═════ Given entries ═════
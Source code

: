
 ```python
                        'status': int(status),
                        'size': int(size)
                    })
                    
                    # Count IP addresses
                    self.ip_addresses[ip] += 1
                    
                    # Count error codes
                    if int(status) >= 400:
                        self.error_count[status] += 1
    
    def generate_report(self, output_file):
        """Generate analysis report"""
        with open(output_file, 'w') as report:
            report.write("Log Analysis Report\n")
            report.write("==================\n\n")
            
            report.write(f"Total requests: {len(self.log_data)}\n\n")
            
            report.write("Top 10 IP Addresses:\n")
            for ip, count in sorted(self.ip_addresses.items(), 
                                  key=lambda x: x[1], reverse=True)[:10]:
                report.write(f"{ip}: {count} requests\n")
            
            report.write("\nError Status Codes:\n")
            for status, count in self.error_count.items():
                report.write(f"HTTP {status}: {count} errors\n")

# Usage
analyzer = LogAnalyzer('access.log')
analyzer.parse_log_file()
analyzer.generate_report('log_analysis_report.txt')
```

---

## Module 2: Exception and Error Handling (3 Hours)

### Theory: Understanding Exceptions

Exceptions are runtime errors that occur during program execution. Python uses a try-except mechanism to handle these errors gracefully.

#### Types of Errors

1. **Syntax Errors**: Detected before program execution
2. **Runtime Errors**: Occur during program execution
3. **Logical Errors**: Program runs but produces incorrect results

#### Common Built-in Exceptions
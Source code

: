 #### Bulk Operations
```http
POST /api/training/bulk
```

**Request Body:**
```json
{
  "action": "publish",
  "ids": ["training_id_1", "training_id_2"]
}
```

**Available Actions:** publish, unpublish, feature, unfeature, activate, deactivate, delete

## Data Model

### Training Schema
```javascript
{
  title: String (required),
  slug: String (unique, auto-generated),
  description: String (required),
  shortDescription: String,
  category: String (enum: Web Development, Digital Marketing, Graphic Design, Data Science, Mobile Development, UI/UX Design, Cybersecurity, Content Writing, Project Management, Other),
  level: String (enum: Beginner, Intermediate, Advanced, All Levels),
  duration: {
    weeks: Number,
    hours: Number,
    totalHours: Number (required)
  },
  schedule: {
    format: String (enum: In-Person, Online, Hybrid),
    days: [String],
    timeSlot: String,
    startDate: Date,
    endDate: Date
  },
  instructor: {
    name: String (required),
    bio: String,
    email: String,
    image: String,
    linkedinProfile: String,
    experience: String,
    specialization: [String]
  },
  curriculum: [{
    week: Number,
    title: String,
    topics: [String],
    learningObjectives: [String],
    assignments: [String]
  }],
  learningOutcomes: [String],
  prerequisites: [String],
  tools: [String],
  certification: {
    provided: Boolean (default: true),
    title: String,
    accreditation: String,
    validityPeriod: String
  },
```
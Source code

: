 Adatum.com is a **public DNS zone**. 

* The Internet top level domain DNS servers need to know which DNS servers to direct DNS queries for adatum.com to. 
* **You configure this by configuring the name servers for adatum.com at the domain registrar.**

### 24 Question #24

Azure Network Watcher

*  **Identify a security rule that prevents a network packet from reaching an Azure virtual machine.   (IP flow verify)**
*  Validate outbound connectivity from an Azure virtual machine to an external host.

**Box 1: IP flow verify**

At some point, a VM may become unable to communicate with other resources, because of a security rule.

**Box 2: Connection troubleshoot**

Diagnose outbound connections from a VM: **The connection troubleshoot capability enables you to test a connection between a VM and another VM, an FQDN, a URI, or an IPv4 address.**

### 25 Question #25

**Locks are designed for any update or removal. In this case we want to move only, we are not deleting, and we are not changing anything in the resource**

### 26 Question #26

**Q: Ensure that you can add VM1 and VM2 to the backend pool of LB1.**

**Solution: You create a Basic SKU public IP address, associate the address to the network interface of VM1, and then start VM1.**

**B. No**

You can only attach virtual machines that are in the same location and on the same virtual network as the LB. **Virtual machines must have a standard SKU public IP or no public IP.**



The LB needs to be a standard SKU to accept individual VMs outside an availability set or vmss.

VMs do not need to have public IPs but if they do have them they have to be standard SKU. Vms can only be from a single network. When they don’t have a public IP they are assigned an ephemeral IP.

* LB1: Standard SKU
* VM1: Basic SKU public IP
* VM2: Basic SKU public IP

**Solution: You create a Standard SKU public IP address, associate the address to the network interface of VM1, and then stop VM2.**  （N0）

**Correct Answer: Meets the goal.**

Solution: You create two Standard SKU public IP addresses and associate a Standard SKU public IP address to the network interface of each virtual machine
═════
§ Try it
Word for word, write out all the lines shown above.

§ Task response
Source code

:
 ```python
                        'status': int(status),
                        'size': int(size)
                    })
                    
                    # Count IP addresses
                    self.ip_addresses[ip] += 1
                    
                    # Count error codes
                    if int(status) >= 400:
                        self.error_count[status] += 1
    
    def generate_report(self, output_file):
        """Generate analysis report"""
        with open(output_file, 'w') as report:
            report.write("Log Analysis Report\n")
            report.write("==================\n\n")
            
            report.write(f"Total requests: {len(self.log_data)}\n\n")
            
            report.write("Top 10 IP Addresses:\n")
            for ip, count in sorted(self.ip_addresses.items(), 
                                  key=lambda x: x[1], reverse=True)[:10]:
                report.write(f"{ip}: {count} requests\n")
            
            report.write("\nError Status Codes:\n")
            for status, count in self.error_count.items():
                report.write(f"HTTP {status}: {count} errors\n")

# Usage
analyzer = LogAnalyzer('access.log')
analyzer.parse_log_file()
analyzer.generate_report('log_analysis_report.txt')
```

---

## Module 2: Exception and Error Handling (3 Hours)

### Theory: Understanding Exceptions

Exceptions are runtime errors that occur during program execution. Python uses a try-except mechanism to handle these errors gracefully.

#### Types of Errors

1. **Syntax Errors**: Detected before program execution
2. **Runtime Errors**: Occur during program execution
3. **Logical Errors**: Program runs but produces incorrect results

#### Common Built-in Exceptions
Source code

: #### Bulk Operations
```http
POST /api/training/bulk
```

**Request Body:**
```json
{
  "action": "publish",
  "ids": ["training_id_1", "training_id_2"]
}
```

**Available Actions:** publish, unpublish, feature, unfeature, activate, deactivate, delete

## Data Model

### Training Schema
```javascript
{
  title: String (required),
  slug: String (unique, auto-generated),
  description: String (required),
  shortDescription: String,
  category: String (enum: Web Development, Digital Marketing, Graphic Design, Data Science, Mobile Development, UI/UX Design, Cybersecurity, Content Writing, Project Management, Other),
  level: String (enum: Beginner, Intermediate, Advanced, All Levels),
  duration: {
    weeks: Number,
    hours: Number,
    totalHours: Number (required)
  },
  schedule: {
    format: String (enum: In-Person, Online, Hybrid),
    days: [String],
    timeSlot: String,
    startDate: Date,
    endDate: Date
  },
  instructor: {
    name: String (required),
    bio: String,
    email: String,
    image: String,
    linkedinProfile: String,
    experience: String,
    specialization: [String]
  },
  curriculum: [{
    week: Number,
    title: String,
    topics: [String],
    learningObjectives: [String],
    assignments: [String]
  }],
  learningOutcomes: [String],
  prerequisites: [String],
  tools: [String],
  certification: {
    provided: Boolean (default: true),
    title: String,
    accreditation: String,
    validityPeriod: String
  },
```
Source code

: Adatum.com is a **public DNS zone**. 

* The Internet top level domain DNS servers need to know which DNS servers to direct DNS queries for adatum.com to. 
* **You configure this by configuring the name servers for adatum.com at the domain registrar.**

### 24 Question #24

Azure Network Watcher

*  **Identify a security rule that prevents a network packet from reaching an Azure virtual machine.   (IP flow verify)**
*  Validate outbound connectivity from an Azure virtual machine to an external host.

**Box 1: IP flow verify**

At some point, a VM may become unable to communicate with other resources, because of a security rule.

**Box 2: Connection troubleshoot**

Diagnose outbound connections from a VM: **The connection troubleshoot capability enables you to test a connection between a VM and another VM, an FQDN, a URI, or an IPv4 address.**

### 25 Question #25

**Locks are designed for any update or removal. In this case we want to move only, we are not deleting, and we are not changing anything in the resource**

### 26 Question #26

**Q: Ensure that you can add VM1 and VM2 to the backend pool of LB1.**

**Solution: You create a Basic SKU public IP address, associate the address to the network interface of VM1, and then start VM1.**

**B. No**

You can only attach virtual machines that are in the same location and on the same virtual network as the LB. **Virtual machines must have a standard SKU public IP or no public IP.**



The LB needs to be a standard SKU to accept individual VMs outside an availability set or vmss.

VMs do not need to have public IPs but if they do have them they have to be standard SKU. Vms can only be from a single network. When they don’t have a public IP they are assigned an ephemeral IP.

* LB1: Standard SKU
* VM1: Basic SKU public IP
* VM2: Basic SKU public IP

**Solution: You create a Standard SKU public IP address, associate the address to the network interface of VM1, and then stop VM2.**  （N0）

**Correct Answer: Meets the goal.**

Solution: You create two Standard SKU public IP addresses and associate a Standard SKU public IP address to the network interface of each virtual machine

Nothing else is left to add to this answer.